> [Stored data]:

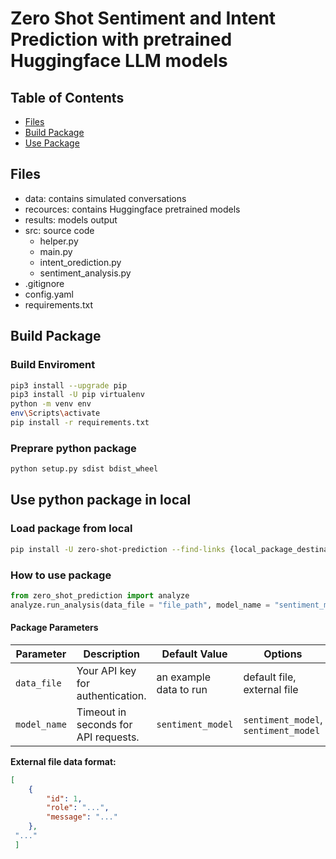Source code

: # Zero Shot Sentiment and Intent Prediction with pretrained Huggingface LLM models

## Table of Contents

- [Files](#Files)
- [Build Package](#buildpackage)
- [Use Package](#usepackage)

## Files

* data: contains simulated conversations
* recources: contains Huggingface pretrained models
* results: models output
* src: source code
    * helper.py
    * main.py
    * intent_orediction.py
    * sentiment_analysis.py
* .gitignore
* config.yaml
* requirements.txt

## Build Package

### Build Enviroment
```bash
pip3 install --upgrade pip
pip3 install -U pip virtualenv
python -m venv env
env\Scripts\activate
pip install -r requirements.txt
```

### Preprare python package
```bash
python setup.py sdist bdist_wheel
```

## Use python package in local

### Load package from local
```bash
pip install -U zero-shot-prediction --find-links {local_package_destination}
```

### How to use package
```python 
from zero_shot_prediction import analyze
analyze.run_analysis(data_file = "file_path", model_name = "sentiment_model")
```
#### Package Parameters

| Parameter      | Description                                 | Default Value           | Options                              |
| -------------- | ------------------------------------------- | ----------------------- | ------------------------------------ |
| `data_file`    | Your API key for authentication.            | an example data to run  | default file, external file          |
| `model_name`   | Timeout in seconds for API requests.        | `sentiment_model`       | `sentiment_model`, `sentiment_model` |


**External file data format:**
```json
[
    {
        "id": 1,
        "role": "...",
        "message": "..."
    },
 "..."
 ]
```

> [Exercise instructions]: Above are the entries. Output exactly the lines beginning with the line that has "results: models output" and ending with the line that has "#### Package Parameters".

> [Solved exercise]:
* results: models output
* src: source code
    * helper.py
    * main.py
    * intent_orediction.py
    * sentiment_analysis.py
* .gitignore
* config.yaml
* requirements.txt

## Build Package

### Build Enviroment
```bash
pip3 install --upgrade pip
pip3 install -U pip virtualenv
python -m venv env
env\Scripts\activate
pip install -r requirements.txt
```

### Preprare python package
```bash
python setup.py sdist bdist_wheel
```

## Use python package in local

### Load package from local
```bash
pip install -U zero-shot-prediction --find-links {local_package_destination}
```

### How to use package
```python 
from zero_shot_prediction import analyze
analyze.run_analysis(data_file = "file_path", model_name = "sentiment_model")
```
#### Package Parameters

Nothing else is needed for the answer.